An example of an inter-government partnership is the New Zealand government’s NZ$12mn (US$7.1mn) investment​ to develop future foods capabilities alongside Singapore.

Industry pushback?

Dr Eassom highlighted that pushback against alternative-protein in the regulatory space centres around product labelling due to consumer confusion between plant-based and meat products​.

In the regard of cultivated meat, it is still a “drop in the ocean.”

If we look at what [Australian cultivated meat start-up] Vow is able to do, they’re currently projected to produce about 30 tonnes of cultivated meat while the Australian beef industry produces 2.4 million tonnes of beef.

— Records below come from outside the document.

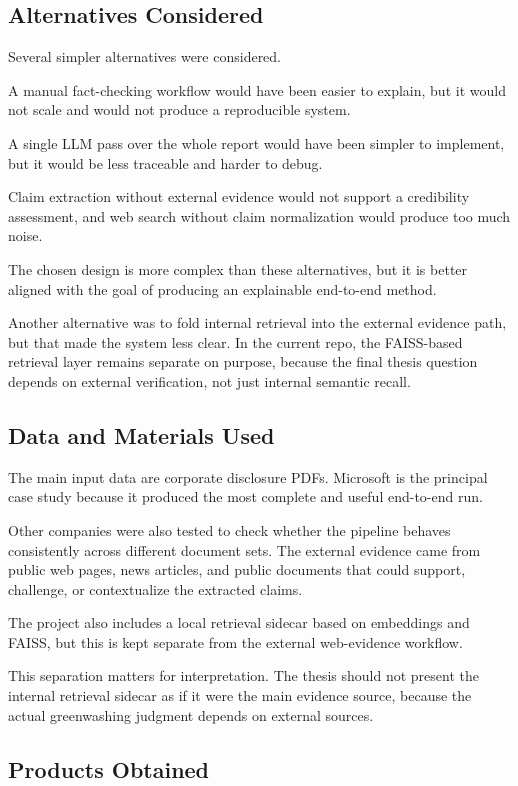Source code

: \subsection{Alternatives Considered}

Several simpler alternatives were considered.

A manual fact-checking workflow would have been easier to explain, but it would not scale and would not produce a reproducible system.

A single LLM pass over the whole report would have been simpler to implement, but it would be less traceable and harder to debug.

Claim extraction without external evidence would not support a credibility assessment, and web search without claim normalization would produce too much noise.

The chosen design is more complex than these alternatives, but it is better aligned with the goal of producing an explainable end-to-end method.

Another alternative was to fold internal retrieval into the external evidence path, but that made the system less clear. In the current repo, the FAISS-based retrieval layer remains separate on purpose, because the final thesis question depends on external verification, not just internal semantic recall.

\subsection{Data and Materials Used}

The main input data are corporate disclosure PDFs. Microsoft is the principal case study because it produced the most complete and useful end-to-end run.

Other companies were also tested to check whether the pipeline behaves consistently across different document sets. The external evidence came from public web pages, news articles, and public documents that could support, challenge, or contextualize the extracted claims.

The project also includes a local retrieval sidecar based on embeddings and FAISS, but this is kept separate from the external web-evidence workflow.

This separation matters for interpretation. The thesis should not present the internal retrieval sidecar as if it were the main evidence source, because the actual greenwashing judgment depends on external sources.

\subsection{Products Obtained}

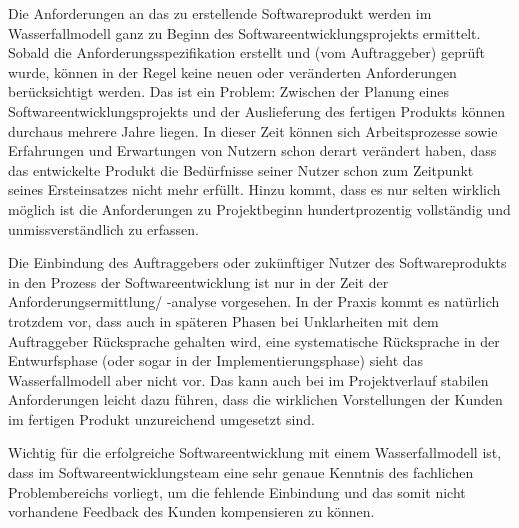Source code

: Die Anforderungen an das zu erstellende Softwareprodukt werden im Wasserfall\-modell ganz zu Beginn des Softwareentwicklungsprojekts ermittelt. Sobald die Anforderungsspezifikation 
erstellt und (vom Auftraggeber) geprüft wurde, können in der Regel keine neuen oder veränderten Anforderungen berücksichtigt werden. Das ist ein Problem: Zwischen der Planung eines Softwareentwicklungsprojekts und der Auslieferung des fertigen Produkts können durchaus mehrere Jahre liegen. In dieser Zeit können sich Arbeitsprozesse sowie Erfahrungen und Erwartungen von Nutzern schon derart verändert haben, dass das entwickelte Produkt die Bedürfnisse seiner Nutzer schon zum Zeitpunkt seines Ersteinsatzes nicht mehr erfüllt. Hinzu kommt, dass es nur selten wirklich möglich ist die Anforderungen zu Projektbeginn hundertprozentig vollständig und unmissverständlich zu erfassen.

\vspace{2mm}



Die Einbindung des Auftraggebers oder zukünftiger Nutzer des Softwareprodukts in den Prozess der Softwareentwicklung ist nur in der Zeit der Anforderungsermittlung/
\linebreak %
-analyse vorgesehen. In der Praxis kommt es natürlich trotzdem vor, dass auch in späteren Phasen bei Unklarheiten mit dem Auftraggeber Rücksprache gehalten wird, eine systematische Rücksprache in der Entwurfsphase (oder sogar in der Implementierungsphase) sieht das Wasserfallmodell aber nicht vor. Das kann auch bei im Projektverlauf stabilen Anforderungen leicht dazu führen, dass die wirklichen Vorstellungen der Kunden im fertigen Produkt unzureichend umgesetzt sind.

Wichtig für die erfolgreiche Softwareentwicklung mit einem Wasserfallmodell ist, dass im Softwareentwicklungsteam eine sehr genaue Kenntnis des fachlichen Problembereichs vorliegt, um die fehlende Einbindung und das somit nicht vorhandene Feedback des Kunden kompensieren zu können.

\vspace{2mm} %

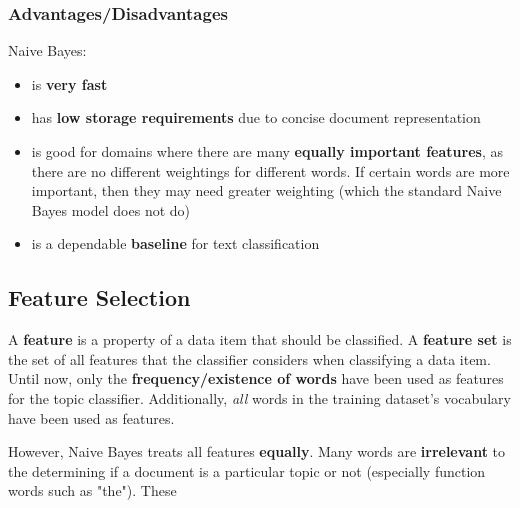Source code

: \documentclass{article}
\begin{document}
\subsubsection{Advantages/Disadvantages}

Naive Bayes:
\begin{itemize}
	\item is \textbf{very fast}
	\item has \textbf{low storage requirements} due to concise document representation
	\item is good for domains where there are many \textbf{equally important features}, as there are no different weightings for different words. If certain words are more important, then they may need greater weighting (which the standard Naive Bayes model does not do)
	\item is a dependable \textbf{baseline} for text classification
\end{itemize}

\subsection{Feature Selection}

A \textbf{feature} is a property of a data item that should be classified.	A \textbf{feature set} is the set of all features that the classifier considers when classifying a data item. Until now, only the \textbf{frequency/existence of words} have been used as features for the topic classifier. Additionally, \textit{all} words in the training dataset's vocabulary have been used as features.

However, Naive Bayes treats all features \textbf{equally}. Many words are \textbf{irrelevant} to the determining if a document is a particular topic or not (especially function words such as "the"). These 
\end{document}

It’s going to be a long time before cultivated meat catches up in terms of production, and you’re going to need multiple players to do that.

“As I said earlier, the levels of capital investment needed to produce the quantities you need to make any impact on traditional meat sector are vast. And that's the big challenge for cultivated meat wherever it is. That’s why some countries are a bit slower because they're not seeing the necessary immediate returns that they want from that and they're better off investing in other areas of alternative protein.”

Regulatory landscape for cultivated meat

Joint statutory authority in Australia and New Zealand, the Food Standards Australia New Zealand (FSANZ)​, regulates the food safety of the cultivated meat product at market entry.

Dr Eassom said that the regulatory process for a cultivated meat product takes approximately 18 months to two years to go to market - and on how FSANZ compares with other jurisdictions, hesaid: “It’s very difficult to make these judgements.

“In Europe, cultivated meat has been very difficult to get through as a food product because European Union (EU) regulations require it meets the standards across all participating countries in the EU. The Netherlands, hence, has taken an approach to push ahead with the consumer testing and R&D.

“The biggest advances, particularly in investment, are in countries like Switzerland, Israel, and Singapore where they want food independence and may potentially have food security issues.

"Singapore, for example, has initiated its 30-by-30 project to have 30% of its food requirements met by domestic production by 2030. With no available land for large scale animal agriculture, cultivated meat production is one potential path to that goal. They have heavily invested in enabling technologies to achieve that.”